*** Block opens ***
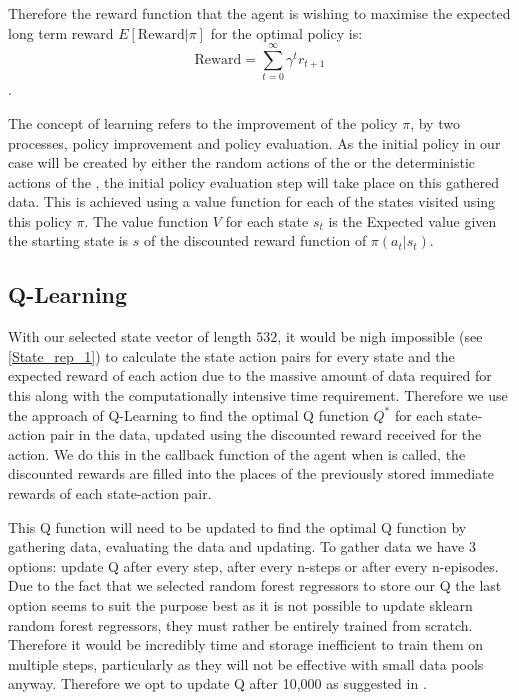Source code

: Therefore the reward function that the agent is wishing to maximise the expected long term reward $E[\text{Reward}|\pi]$ for the optimal policy is: $$\text{Reward} = \sum_{t=0}^{\infty} \gamma^t r_{t+1}$$. 

The concept of learning refers to the improvement of the policy $\pi$, by two processes, policy improvement and policy evaluation. As the initial policy in our case will be created by either the random actions of the  or the deterministic actions of the , the initial policy evaluation step will take place on this gathered data.  This is achieved using a value function for each of the states visited using this policy $\pi$. The value function $V$ for each state $s_t$ is the Expected value given the starting state is $s$ of the discounted reward function of $\pi(a_t|s_t)$.

	\subsection{Q-Learning}
	With our selected state vector of length $532$, it would be nigh impossible (see \ref{State_rep_1}) to calculate the state action pairs for every state and the expected reward of each action due to the massive amount of data required for this along with the computationally intensive time requirement. Therefore we use the approach of Q-Learning to find the optimal Q function $Q^*$ for each state-action pair in the data, updated using the discounted reward received for the action. We do this in the callback function of the agent when  is called, the discounted rewards are filled into the places of the previously stored immediate rewards of each state-action pair. 
	
	This Q function will need to be updated to find the optimal Q function by gathering data, evaluating the data and updating. To gather data we have 3 options: update Q after every step, after every n-steps or after every n-episodes. Due to the fact that we selected random forest regressors to store our Q the last option seems to suit the purpose best as it is not possible to update sklearn random forest regressors, they must rather be entirely trained from scratch. Therefore it would be incredibly time and storage inefficient to train them on multiple steps, particularly as they will not be effective with small data pools anyway. Therefore we opt to update Q after 10,000 as suggested in \cite{paper}.
	
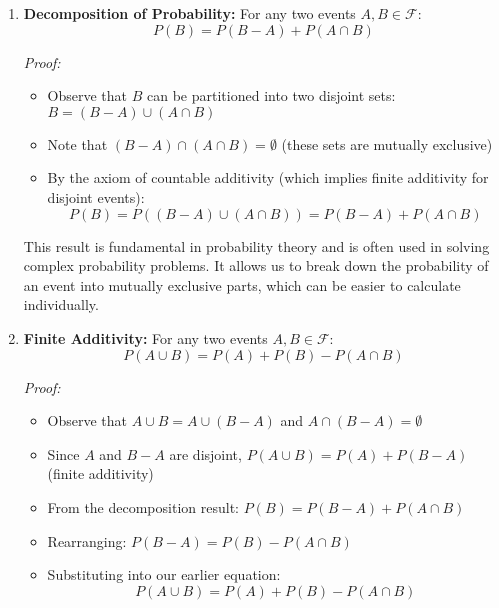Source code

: \documentclass{article}
\begin{document}
\begin{enumerate}  
    \item \textbf{Decomposition of Probability:} For any two events \(A, B \in \mathcal{F}\):
    \[
        P(B) = P(B - A) + P(A \cap B)
    \]

    \textit{Proof:} 
    \begin{itemize}
        \item Observe that \(B\) can be partitioned into two disjoint sets: \(B = (B - A) \cup (A \cap B)\)
        \item Note that \((B - A) \cap (A \cap B) = \emptyset\) (these sets are mutually exclusive)
        \item By the axiom of countable additivity (which implies finite additivity for disjoint events):
        \[P(B) = P((B - A) \cup (A \cap B)) = P(B - A) + P(A \cap B)\]
    \end{itemize}

    This result is fundamental in probability theory and is often used in solving complex probability problems. 
    It allows us to break down the probability of an event into mutually exclusive parts, which can be easier to calculate individually.

    \begin{center}
    \end{center}
    \pagebreak
    \item \textbf{Finite Additivity:} For any two events \(A, B \in \mathcal{F}\):
    \[
        P(A \cup B) = P(A) + P(B) - P(A \cap B)
    \]

    \textit{Proof:}
    \begin{itemize}
        \item Observe that \(A \cup B = A \cup (B - A)\) and \(A \cap (B - A) = \emptyset\)
        \item Since \(A\) and \(B - A\) are disjoint, \(P(A \cup B) = P(A) + P(B - A)\) (finite additivity)
        \item From the decomposition result: \(P(B) = P(B - A) + P(A \cap B)\)
        \item Rearranging: \(P(B - A) = P(B) - P(A \cap B)\)
        \item Substituting into our earlier equation:
              \[P(A \cup B) = P(A) + P(B) - P(A \cap B)\]
    \end{itemize}
    

\end{enumerate}
\end{document}
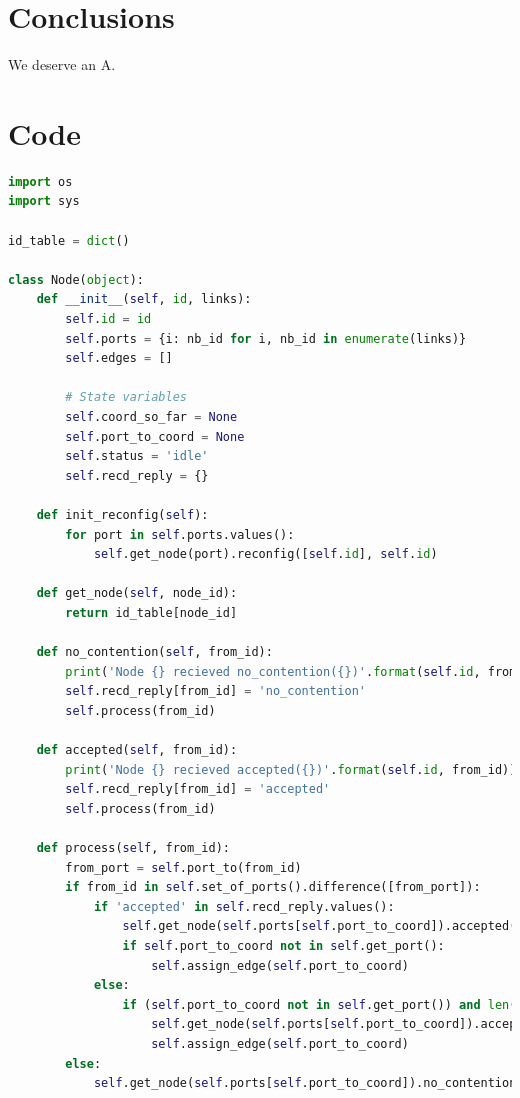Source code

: \documentclass[a4paper,12pt]{article}
\newcommand{\<}{\langle}
\renewcommand{\>}{\rangle}
\theoremstyle{definition}
\begin{document}
\section{Conclusions}

We deserve an A. 



\printbibliography
\newpage
\appendix
\section{Code}

\begin{lstlisting}[language=python, caption={Color quantization program}, label={main_1}, basicstyle=\small]
import os
import sys

id_table = dict()

class Node(object):
    def __init__(self, id, links):
        self.id = id
        self.ports = {i: nb_id for i, nb_id in enumerate(links)}
        self.edges = []

        # State variables
        self.coord_so_far = None
        self.port_to_coord = None
        self.status = 'idle'
        self.recd_reply = {}

    def init_reconfig(self):
        for port in self.ports.values():
            self.get_node(port).reconfig([self.id], self.id)

    def get_node(self, node_id):
        return id_table[node_id]

    def no_contention(self, from_id):
        print('Node {} recieved no_contention({})'.format(self.id, from_id))
        self.recd_reply[from_id] = 'no_contention'
        self.process(from_id)

    def accepted(self, from_id):
        print('Node {} recieved accepted({})'.format(self.id, from_id))
        self.recd_reply[from_id] = 'accepted'
        self.process(from_id)

    def process(self, from_id):
        from_port = self.port_to(from_id)
        if from_id in self.set_of_ports().difference([from_port]):
            if 'accepted' in self.recd_reply.values():
                self.get_node(self.ports[self.port_to_coord]).accepted(self.id)
                if self.port_to_coord not in self.get_port():
                    self.assign_edge(self.port_to_coord)
            else:
                if (self.port_to_coord not in self.get_port()) and len(self.set_of_ports().difference([self.port_to_coord]).intersection(self.get_port()))!=0:
                    self.get_node(self.ports[self.port_to_coord]).accepted(self.id)
                    self.assign_edge(self.port_to_coord)
        else:
            self.get_node(self.ports[self.port_to_coord]).no_contention(self.id)


\end{lstlisting}
\end{document}
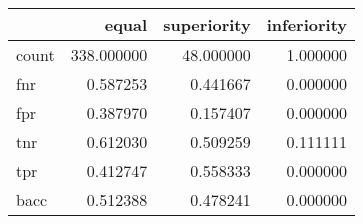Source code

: \begin{tabular}{lrrr}
\toprule
{} &       equal &  superiority &  inferiority \\
\midrule
count &  338.000000 &    48.000000 &     1.000000 \\
fnr   &    0.587253 &     0.441667 &     0.000000 \\
fpr   &    0.387970 &     0.157407 &     0.000000 \\
tnr   &    0.612030 &     0.509259 &     0.111111 \\
tpr   &    0.412747 &     0.558333 &     0.000000 \\
bacc  &    0.512388 &     0.478241 &     0.000000 \\
\bottomrule
\end{tabular}
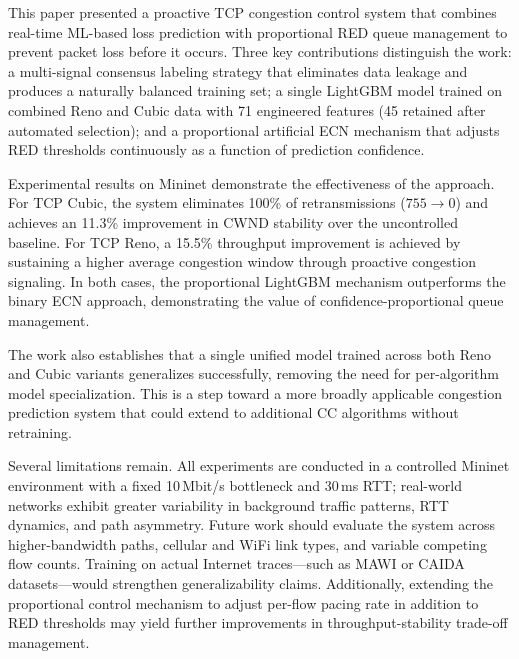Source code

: This paper presented a proactive TCP congestion control system that combines real-time ML-based loss prediction with proportional RED queue management to prevent packet loss before it occurs. Three key contributions distinguish the work: a multi-signal consensus labeling strategy that eliminates data leakage and produces a naturally balanced training set; a single LightGBM model trained on combined Reno and Cubic data with 71 engineered features (45 retained after automated selection); and a proportional artificial ECN mechanism that adjusts RED thresholds continuously as a function of prediction confidence.

Experimental results on Mininet demonstrate the effectiveness of the approach. For TCP Cubic, the system eliminates 100\% of retransmissions ($755 \rightarrow 0$) and achieves an 11.3\% improvement in CWND stability over the uncontrolled baseline. For TCP Reno, a 15.5\% throughput improvement is achieved by sustaining a higher average congestion window through proactive congestion signaling. In both cases, the proportional LightGBM mechanism outperforms the binary ECN approach, demonstrating the value of confidence-proportional queue management.

The work also establishes that a single unified model trained across both Reno and Cubic variants generalizes successfully, removing the need for per-algorithm model specialization. This is a step toward a more broadly applicable congestion prediction system that could extend to additional CC algorithms without retraining.

Several limitations remain. All experiments are conducted in a controlled Mininet environment with a fixed 10\,Mbit/s bottleneck and 30\,ms RTT; real-world networks exhibit greater variability in background traffic patterns, RTT dynamics, and path asymmetry. Future work should evaluate the system across higher-bandwidth paths, cellular and WiFi link types, and variable competing flow counts. Training on actual Internet traces---such as MAWI or CAIDA datasets---would strengthen generalizability claims. Additionally, extending the proportional control mechanism to adjust per-flow pacing rate in addition to RED thresholds may yield further improvements in throughput-stability trade-off management.

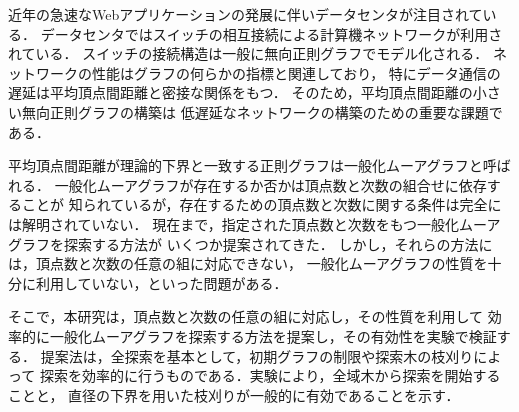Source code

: 
近年の急速なWebアプリケーションの発展に伴いデータセンタが注目されている．
データセンタではスイッチの相互接続による計算機ネットワークが利用されている．
スイッチの接続構造は一般に無向正則グラフでモデル化される．
ネットワークの性能はグラフの何らかの指標と関連しており，
特にデータ通信の遅延は平均頂点間距離と密接な関係をもつ．
そのため，平均頂点間距離の小さい無向正則グラフの構築は
低遅延なネットワークの構築のための重要な課題である．

平均頂点間距離が理論的下界と一致する正則グラフは一般化ムーアグラフと呼ばれる．
一般化ムーアグラフが存在するか否かは頂点数と次数の組合せに依存することが
知られているが，存在するための頂点数と次数に関する条件は完全には解明されていない．
現在まで，指定された頂点数と次数をもつ一般化ムーアグラフを探索する方法が
いくつか提案されてきた．
しかし，それらの方法には，頂点数と次数の任意の組に対応できない，
一般化ムーアグラフの性質を十分に利用していない，といった問題がある．

そこで，本研究は，頂点数と次数の任意の組に対応し，その性質を利用して
効率的に一般化ムーアグラフを探索する方法を提案し，その有効性を実験で検証する．
提案法は，全探索を基本として，初期グラフの制限や探索木の枝刈りによって
探索を効率的に行うものである．実験により，全域木から探索を開始することと，
直径の下界を用いた枝刈りが一般的に有効であることを示す．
*** Block closes ***
Directions
Would you repeat, exactly and with nothing added, every line from the line containing "探索を効率的に行うものである．実験により，全域木から探索を開始することと，" through the last line of the records above?

Solution to the exercise
探索を効率的に行うものである．実験により，全域木から探索を開始することと，
直径の下界を用いた枝刈りが一般的に有効であることを示す．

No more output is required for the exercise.